SOURCE MATERIAL START

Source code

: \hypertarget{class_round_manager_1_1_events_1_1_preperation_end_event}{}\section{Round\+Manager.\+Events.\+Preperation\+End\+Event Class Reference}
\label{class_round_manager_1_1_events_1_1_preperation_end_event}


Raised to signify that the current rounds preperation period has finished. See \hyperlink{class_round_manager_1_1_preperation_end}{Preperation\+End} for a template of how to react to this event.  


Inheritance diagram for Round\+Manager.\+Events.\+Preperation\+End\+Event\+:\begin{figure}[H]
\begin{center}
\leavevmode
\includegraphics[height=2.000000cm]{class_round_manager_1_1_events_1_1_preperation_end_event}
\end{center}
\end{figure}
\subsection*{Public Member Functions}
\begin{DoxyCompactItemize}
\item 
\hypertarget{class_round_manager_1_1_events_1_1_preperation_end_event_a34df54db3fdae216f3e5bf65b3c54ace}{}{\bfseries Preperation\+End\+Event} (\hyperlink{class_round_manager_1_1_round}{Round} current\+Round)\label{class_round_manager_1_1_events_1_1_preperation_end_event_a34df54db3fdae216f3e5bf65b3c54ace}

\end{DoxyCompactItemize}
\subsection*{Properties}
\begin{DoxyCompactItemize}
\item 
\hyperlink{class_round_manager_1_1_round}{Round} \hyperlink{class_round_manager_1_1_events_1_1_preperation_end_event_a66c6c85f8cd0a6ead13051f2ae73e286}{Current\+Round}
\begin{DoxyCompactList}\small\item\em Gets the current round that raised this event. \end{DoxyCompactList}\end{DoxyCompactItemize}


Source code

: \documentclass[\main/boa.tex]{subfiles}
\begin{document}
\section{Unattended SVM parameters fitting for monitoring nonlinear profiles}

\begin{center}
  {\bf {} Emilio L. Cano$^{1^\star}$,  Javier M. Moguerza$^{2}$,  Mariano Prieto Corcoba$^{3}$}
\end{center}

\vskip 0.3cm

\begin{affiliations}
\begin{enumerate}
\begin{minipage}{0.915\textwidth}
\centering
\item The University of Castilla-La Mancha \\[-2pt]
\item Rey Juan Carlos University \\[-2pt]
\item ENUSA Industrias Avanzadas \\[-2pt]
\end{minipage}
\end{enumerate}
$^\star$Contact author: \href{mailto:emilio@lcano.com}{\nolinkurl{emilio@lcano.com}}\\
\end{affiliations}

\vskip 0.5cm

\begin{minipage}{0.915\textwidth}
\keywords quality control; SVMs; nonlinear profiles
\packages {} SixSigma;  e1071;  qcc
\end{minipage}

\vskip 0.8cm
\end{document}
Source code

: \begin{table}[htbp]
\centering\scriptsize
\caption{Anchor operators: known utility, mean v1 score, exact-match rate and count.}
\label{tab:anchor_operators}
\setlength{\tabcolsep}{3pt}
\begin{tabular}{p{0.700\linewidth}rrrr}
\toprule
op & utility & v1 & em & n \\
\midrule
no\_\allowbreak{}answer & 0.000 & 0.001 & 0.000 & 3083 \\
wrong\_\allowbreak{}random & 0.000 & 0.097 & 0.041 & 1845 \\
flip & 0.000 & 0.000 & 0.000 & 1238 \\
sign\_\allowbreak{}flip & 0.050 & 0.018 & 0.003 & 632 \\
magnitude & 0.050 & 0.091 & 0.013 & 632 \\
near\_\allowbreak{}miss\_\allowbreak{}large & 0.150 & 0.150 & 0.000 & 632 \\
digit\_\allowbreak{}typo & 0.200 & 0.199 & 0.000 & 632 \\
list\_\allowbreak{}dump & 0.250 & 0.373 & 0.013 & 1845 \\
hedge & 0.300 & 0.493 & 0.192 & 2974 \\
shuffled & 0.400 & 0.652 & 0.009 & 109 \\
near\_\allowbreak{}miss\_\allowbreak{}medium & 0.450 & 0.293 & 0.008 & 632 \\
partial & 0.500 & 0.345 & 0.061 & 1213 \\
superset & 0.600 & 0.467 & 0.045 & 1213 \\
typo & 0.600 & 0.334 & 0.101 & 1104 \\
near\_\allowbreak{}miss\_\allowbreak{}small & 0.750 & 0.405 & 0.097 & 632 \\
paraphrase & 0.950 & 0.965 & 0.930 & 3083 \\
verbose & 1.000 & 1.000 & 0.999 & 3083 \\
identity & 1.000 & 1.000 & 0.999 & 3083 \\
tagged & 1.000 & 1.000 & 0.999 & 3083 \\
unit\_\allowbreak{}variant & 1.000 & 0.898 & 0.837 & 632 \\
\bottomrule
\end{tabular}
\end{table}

SOURCE MATERIAL END

WHAT YOU WILL DO:
Give again, exactly and with nothing added, the lines running from the one that contains "verbose & 1.000 & 1.000 & 0.999 & 3083 \\" to the last line of the material.

REPLY:
verbose & 1.000 & 1.000 & 0.999 & 3083 \\
identity & 1.000 & 1.000 & 0.999 & 3083 \\
tagged & 1.000 & 1.000 & 0.999 & 3083 \\
unit\_\allowbreak{}variant & 1.000 & 0.898 & 0.837 & 632 \\
\bottomrule
\end{tabular}
\end{table}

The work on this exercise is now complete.